Le stime elaborate dall’Istituto Cattaneo e riportate in questa pagina servono a dare un’idea del risultato complessivo che ci si può attendere, se si votasse oggi, prima che inizi la campagna elettorale, sulla base dei dati attualmente disponibili.
Tutto questo assumendo che la media dei sondaggi pubblicati in luglio misuri correttamente le intenzioni di voto; la coalizione di centrosinistra (quale che siano gli accordi tra i partiti) riesca ad attrarre tutto l’elettorato oggi intenzionato a votare Pd, sinistra, Verdi, Azione, Iv, Di Maio; il risultato delle Europee 2019 (l’unica fonte solida che abbiamo a questo fine) rappresenti un buon indicatore della distribuzione territoriale dei consensi per le tre aree politiche così identificate (centrodestra, centrosinistra, M5s).
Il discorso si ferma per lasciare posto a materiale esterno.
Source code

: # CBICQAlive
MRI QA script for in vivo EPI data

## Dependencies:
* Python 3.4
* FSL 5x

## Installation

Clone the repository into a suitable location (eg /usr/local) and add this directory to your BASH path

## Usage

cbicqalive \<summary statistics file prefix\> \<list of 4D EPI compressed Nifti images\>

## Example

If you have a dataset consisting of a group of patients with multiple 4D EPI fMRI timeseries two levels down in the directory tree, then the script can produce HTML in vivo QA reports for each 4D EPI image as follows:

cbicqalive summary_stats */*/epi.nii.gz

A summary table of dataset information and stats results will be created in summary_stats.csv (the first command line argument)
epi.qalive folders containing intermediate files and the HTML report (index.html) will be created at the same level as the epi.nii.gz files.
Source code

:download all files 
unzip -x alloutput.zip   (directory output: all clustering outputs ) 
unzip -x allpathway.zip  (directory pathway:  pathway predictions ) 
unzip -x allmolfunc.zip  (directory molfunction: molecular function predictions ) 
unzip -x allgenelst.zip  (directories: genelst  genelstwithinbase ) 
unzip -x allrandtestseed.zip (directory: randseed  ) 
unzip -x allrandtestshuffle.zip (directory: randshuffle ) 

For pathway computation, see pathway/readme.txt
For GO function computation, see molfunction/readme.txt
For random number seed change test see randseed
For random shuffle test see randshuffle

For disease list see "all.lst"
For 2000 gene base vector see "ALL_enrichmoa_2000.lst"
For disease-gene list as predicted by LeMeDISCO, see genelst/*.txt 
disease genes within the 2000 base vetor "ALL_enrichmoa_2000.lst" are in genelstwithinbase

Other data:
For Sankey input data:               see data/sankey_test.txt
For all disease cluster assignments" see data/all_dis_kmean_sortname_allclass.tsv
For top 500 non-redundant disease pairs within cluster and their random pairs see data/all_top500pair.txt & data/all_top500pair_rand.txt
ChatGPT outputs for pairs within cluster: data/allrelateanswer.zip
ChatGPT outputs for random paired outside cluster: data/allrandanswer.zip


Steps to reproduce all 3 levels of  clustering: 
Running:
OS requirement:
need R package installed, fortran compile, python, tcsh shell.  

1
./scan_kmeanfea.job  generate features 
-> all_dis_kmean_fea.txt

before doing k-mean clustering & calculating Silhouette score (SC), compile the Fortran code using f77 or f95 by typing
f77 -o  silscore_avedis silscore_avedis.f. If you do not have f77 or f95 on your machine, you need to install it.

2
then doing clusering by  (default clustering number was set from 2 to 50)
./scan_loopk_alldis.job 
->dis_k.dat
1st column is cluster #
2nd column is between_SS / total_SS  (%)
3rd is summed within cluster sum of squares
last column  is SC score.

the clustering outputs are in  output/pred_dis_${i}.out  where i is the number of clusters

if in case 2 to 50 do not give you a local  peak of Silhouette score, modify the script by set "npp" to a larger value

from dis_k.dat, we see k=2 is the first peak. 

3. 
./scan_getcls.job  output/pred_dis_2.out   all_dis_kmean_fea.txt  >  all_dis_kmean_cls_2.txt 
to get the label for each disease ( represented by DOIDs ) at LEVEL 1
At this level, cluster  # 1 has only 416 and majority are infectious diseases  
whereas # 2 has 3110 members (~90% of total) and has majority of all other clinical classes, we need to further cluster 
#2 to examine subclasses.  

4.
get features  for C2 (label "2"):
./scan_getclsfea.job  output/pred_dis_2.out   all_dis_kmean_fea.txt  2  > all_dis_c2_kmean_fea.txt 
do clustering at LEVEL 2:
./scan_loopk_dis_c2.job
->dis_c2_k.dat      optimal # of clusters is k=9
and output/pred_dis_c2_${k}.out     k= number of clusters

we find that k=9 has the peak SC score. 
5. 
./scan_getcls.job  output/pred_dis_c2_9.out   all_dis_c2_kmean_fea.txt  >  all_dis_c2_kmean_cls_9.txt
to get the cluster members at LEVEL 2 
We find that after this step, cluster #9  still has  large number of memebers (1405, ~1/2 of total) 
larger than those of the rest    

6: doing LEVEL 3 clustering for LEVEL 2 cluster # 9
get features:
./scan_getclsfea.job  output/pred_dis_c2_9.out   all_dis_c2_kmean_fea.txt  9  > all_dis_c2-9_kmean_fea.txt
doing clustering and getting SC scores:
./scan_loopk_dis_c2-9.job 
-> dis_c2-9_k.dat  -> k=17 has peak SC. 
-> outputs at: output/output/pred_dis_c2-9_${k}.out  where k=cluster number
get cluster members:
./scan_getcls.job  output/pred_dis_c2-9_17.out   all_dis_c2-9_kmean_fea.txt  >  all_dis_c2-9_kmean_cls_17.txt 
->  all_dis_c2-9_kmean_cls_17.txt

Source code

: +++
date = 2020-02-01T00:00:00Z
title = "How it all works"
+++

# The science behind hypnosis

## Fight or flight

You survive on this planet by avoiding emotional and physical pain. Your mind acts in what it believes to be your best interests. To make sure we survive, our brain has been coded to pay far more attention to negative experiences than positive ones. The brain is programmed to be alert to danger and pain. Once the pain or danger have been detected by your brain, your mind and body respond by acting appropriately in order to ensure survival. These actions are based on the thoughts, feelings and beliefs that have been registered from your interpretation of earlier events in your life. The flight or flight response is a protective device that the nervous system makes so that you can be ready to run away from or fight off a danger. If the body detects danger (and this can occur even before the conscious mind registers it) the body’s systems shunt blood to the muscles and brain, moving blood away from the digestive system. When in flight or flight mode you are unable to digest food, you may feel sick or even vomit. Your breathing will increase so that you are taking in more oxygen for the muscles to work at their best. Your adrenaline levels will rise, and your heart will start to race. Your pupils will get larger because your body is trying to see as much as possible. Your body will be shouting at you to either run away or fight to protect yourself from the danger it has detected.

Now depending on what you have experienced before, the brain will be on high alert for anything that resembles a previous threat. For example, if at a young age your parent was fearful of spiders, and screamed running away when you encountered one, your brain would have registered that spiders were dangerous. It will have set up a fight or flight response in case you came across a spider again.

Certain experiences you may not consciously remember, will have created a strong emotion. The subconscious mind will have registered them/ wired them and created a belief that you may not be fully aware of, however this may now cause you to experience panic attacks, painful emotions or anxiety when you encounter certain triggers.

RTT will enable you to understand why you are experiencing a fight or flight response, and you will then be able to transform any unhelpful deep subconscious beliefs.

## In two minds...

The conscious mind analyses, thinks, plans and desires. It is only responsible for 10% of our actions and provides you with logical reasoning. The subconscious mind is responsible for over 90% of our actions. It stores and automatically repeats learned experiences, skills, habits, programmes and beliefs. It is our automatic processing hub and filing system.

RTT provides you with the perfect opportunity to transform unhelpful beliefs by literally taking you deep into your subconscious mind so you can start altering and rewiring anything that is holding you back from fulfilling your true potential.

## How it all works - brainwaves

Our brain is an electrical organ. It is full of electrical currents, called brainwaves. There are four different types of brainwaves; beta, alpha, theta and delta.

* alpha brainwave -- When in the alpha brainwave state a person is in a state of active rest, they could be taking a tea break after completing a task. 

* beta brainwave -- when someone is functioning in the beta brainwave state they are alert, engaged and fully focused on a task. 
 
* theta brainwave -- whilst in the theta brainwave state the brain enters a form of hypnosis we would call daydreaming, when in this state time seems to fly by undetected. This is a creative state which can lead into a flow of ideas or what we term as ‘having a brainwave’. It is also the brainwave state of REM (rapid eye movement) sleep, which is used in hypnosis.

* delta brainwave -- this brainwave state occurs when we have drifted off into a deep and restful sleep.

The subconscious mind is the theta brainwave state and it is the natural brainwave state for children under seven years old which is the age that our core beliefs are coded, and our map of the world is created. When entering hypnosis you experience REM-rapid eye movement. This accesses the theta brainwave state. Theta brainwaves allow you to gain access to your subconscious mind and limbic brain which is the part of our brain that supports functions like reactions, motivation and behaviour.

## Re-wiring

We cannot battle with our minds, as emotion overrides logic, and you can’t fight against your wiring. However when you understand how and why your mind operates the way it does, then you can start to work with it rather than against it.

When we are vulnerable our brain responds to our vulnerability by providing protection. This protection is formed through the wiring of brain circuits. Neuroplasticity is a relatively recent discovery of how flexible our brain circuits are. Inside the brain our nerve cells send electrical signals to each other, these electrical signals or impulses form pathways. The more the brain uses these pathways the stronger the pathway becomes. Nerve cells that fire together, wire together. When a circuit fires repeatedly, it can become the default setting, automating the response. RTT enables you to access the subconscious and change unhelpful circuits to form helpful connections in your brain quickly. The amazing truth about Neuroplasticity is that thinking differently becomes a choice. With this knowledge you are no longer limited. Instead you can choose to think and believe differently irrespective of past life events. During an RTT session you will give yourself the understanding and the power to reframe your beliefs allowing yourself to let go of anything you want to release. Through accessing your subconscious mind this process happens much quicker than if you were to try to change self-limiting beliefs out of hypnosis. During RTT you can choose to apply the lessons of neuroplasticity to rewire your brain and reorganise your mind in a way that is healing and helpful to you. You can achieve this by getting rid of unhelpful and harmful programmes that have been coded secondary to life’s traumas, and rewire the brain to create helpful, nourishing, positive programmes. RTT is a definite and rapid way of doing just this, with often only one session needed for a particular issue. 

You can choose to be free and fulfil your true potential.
Non possono essere prese come una previsione infallibile su quali siano i collegi in cui vincerà il centrosinistra (Cs) o il centrodestra (Cd). La prospettiva che descrivono è tuttavia chiarissima e molto fondata. Il centro-destra otterrebbe una confortevole maggioranza assoluta di seggi in entrambe le camere. Si tratta del resto di un esito già prevedibile da molto tempo, che rischia di risultare o di apparire più netto delle attese solo per effetto di due distorsioni ottiche.
Il Rosatellum
Molti hanno probabilmente sottovalutato l’impatto della componente maggioritaria della legge Rosato (di solito criticata senza un reale motivo) che assegna i seggi in parte con metodo proporzionale in parte in collegi uninominali, essendo quindi, per questo aspetto, simile alla (largamente benvoluta) legge Mattarella.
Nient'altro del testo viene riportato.